▸ Your instructions:
Among the lines of the records, find all that carry the word "begin" and copy them.

──────── Exercise input ────────

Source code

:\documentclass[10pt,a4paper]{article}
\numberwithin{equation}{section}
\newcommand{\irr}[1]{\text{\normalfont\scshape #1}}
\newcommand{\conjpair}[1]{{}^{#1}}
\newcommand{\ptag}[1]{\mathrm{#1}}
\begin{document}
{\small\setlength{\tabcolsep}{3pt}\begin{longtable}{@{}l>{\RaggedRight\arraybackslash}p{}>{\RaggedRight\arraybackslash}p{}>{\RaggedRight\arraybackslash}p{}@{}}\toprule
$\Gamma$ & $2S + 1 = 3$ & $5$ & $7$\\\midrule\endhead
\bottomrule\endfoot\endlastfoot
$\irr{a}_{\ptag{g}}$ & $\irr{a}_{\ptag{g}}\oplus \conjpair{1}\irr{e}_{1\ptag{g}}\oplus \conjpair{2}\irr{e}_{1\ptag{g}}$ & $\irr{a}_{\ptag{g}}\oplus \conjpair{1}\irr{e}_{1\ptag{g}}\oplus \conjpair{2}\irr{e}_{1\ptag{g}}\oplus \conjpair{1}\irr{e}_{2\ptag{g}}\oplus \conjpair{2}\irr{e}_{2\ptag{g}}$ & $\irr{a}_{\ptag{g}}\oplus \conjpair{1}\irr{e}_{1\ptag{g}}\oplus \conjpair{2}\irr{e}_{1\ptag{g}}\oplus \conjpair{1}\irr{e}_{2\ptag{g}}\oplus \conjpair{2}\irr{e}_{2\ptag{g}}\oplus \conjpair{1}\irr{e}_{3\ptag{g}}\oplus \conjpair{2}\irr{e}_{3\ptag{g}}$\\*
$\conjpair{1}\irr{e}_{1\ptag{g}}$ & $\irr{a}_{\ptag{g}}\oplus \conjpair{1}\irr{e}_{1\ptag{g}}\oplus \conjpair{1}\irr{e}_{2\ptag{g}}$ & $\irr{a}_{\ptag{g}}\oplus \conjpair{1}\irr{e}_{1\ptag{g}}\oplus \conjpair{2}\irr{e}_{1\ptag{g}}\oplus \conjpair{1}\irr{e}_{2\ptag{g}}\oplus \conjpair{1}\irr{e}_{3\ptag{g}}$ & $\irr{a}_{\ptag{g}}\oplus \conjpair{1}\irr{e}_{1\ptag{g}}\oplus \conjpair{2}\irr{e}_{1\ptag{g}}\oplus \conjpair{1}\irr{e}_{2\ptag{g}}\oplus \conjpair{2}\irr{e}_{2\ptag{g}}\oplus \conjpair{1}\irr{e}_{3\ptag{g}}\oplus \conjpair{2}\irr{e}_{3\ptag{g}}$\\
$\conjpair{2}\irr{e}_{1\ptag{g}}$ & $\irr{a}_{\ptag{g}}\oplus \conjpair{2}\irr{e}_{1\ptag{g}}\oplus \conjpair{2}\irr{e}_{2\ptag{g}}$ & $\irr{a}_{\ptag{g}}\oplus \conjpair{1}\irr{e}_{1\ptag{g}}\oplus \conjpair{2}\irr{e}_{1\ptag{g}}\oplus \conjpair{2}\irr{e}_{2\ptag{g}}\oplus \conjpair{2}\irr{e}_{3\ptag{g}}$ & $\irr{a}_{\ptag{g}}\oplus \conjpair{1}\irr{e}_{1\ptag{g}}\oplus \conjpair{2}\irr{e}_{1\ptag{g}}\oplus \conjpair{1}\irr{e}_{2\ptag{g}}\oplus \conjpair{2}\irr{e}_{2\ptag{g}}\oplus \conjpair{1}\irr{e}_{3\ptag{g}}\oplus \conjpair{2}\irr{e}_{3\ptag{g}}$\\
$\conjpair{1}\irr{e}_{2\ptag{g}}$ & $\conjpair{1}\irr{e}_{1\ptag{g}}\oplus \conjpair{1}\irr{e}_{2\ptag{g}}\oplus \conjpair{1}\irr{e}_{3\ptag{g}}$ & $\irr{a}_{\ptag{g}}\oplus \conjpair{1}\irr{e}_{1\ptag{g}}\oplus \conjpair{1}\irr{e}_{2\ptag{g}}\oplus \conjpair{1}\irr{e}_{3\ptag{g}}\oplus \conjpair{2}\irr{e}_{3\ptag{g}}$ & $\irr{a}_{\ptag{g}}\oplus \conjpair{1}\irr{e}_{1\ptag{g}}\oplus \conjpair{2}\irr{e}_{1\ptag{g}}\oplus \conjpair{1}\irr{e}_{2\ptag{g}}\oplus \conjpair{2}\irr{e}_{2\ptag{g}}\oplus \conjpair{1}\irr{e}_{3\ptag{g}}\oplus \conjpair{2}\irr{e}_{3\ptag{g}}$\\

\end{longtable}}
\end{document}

────────

▸ Task response:
\begin{document}
{\small\setlength{\tabcolsep}{3pt}\begin{longtable}{@{}l>{\RaggedRight\arraybackslash}p{}>{\RaggedRight\arraybackslash}p{}>{\RaggedRight\arraybackslash}p{}@{}}\toprule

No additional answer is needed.